If you think we’ve got Big Data problems now—with “only” about 9 billion devices connected to the Internet—what’s the situation going to be like when that number soars to 50 billion at the end of the decade?
An article by Bob Evans (Oracle), on forbes.com.
Oracle president Mark Hurd recently raised the possibility that unless businesses and government agencies can seize control over that Big Data explosion, then they’ll run the risk of simply being overwhelmed by vast volumes of data that they can’t find, control, manage, or secure—let alone analyze and exploit.
As a ZD.net article reported:
Hurd said that the world was “drowning” in vast amounts of data — which has grown eightfold in the past seven years — and companies are running out of space to store it all. With more than nine billion existing devices connected to the Internet, end businesses are struggling to cope with storing the vast amounts of data they collect.
Not only will the capacity for storage need to increase, he warned of a growing concern is the ability to store such vast amounts of data securely. Another growing problem is the ability to process the vast amount of data through data process or real-time analytics.
Indeed—what happens when that already-tricky situation is compounded dramatically as an additional 40 billion devices get connected to the Internet over the next several years and begin streaming out massive volumes of data about speeds and location and performance degradation and volume of usage and even such vital but narrowly focused applications such as whether or not your morning coffee is ready?
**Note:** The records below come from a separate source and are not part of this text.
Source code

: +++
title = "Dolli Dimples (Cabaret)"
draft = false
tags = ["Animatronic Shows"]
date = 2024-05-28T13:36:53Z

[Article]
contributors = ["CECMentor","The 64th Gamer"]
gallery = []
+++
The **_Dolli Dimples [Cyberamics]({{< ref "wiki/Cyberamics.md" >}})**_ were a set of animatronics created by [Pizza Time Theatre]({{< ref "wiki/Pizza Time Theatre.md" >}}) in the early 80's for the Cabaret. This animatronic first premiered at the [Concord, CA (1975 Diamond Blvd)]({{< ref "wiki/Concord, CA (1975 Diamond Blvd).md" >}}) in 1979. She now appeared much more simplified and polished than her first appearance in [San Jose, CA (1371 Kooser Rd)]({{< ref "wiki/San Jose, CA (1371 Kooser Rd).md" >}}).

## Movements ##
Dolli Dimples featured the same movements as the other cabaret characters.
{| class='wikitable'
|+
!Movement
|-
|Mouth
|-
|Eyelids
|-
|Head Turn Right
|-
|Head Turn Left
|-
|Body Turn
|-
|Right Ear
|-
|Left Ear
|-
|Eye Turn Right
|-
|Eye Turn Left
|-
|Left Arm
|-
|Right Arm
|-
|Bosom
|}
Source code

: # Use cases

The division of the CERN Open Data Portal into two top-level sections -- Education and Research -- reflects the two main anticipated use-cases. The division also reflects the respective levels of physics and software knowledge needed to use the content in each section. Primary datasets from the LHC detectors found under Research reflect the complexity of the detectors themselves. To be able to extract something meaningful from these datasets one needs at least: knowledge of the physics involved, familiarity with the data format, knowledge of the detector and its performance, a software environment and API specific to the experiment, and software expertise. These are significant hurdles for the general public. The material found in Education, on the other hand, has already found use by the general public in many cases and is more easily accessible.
To help understand some of those implications, a new study commissioned by Oracle outlines some of the impacts those billions of devices will have on the data demands of businesses and other large organizations—and if we think our challenges today are best described as “Big Data,” just wait.
Drilling into this wild new world of machine-to-machine (M2M) data, the study—called “Designing an M2M Platform for the Connected World”—says that “M2M data from remotely located assets and devices in the field is increasingly being used more broadly for strategic purposes and value creation throughout the enterprise. It has also become a means for creating new market opportunities while providing a competitive advantage for enterprise users in their own key markets.”
I recall coming across an early discussion of this general phenomenon about 12 years ago when RFID technology first began to offer the promise of cost-efficient data streams and intelligence-gathering from machines.
While many big retailers, consumer-packaged-goods companies, and logistics companies initially expressed great interest in RFID technologies, their immediate concern was how in the world would they ever be able to manage the unprecedently massive streams of data emanating from these new networks of things.
Imagine that possibility cranked up exponentially as everything from mobile phones to shoes to cars and household appliances, from pets to smart meters to clothing and surgical devices, from heavy industrial equipment to security devices to assembly lines become stuffed with intelligence and begin spewing out digital records of what they’re doing, seeing, sensing, and shipping.
In commissioning its study about how businesses can take full advantage of this dynamic new world, Oracle sought to shed some light on the requirements for turning machine-to-machine raw data into actionable intelligence, along with an eye toward how those demands might shift over time.
Beecham Research found that because most early adopters of M2M technologies and solutions are looking to create new services built on these new data streams, top-priority initiatives have to be end-to-end security that ranges from the device all the way through to the data center and the end-consumer of the data; and, the need for these massive flows of data to be integreated fully with existing IT systems in ways that allow the data to be analyzed and transformed into business insights.
As a result, the study says, companies should pursue these initiatives with an eye toward launching innovative products and services:
“Although data storage requirements for M2M solutions have often not been huge in the past, this is changing with very large volumes of data expected in the future. In addition, insight from real-time intelligence can open up a whole new world of solutions.”
Along the way, the M2M movement is expected to join forces with another disruptive force in the IT world: cloud computing.
Survey respondents from around the world said that “Leveraging the cloud was noted as key in M2M projects, as it greatly reduces the cost and complexity of delivering M2M solutions,” Oracle said. “In fact, 90 percent of respondents noted the cloud as being ‘vitally important’ to M2M initiatives.”
Tech companies hoping to play a role in this dynamic new field will have to determine whether they want to be niche players that require extensive integration with other vendors’ equipment, or if they want to try to play a broader role that allows customers to focus more on business outcomes and less on cobbling together various point solutions.
Oracle’s strategy is to be an end-to-end player so that customers can “capitalize on new business models that are enabled by the pervasion of connected devices,” said Oracle senior vice-president Chris Baker in a statement .
“From Java on the devices to Oracle Engineered Systems in the datacenter, Oracle’s end-to-end M2M platform can simplify the process of collecting, storing, managing and analyzing the data collected by connected devices, while minimizing storage costs and helping ensure the integrity and security of data,” Baker said.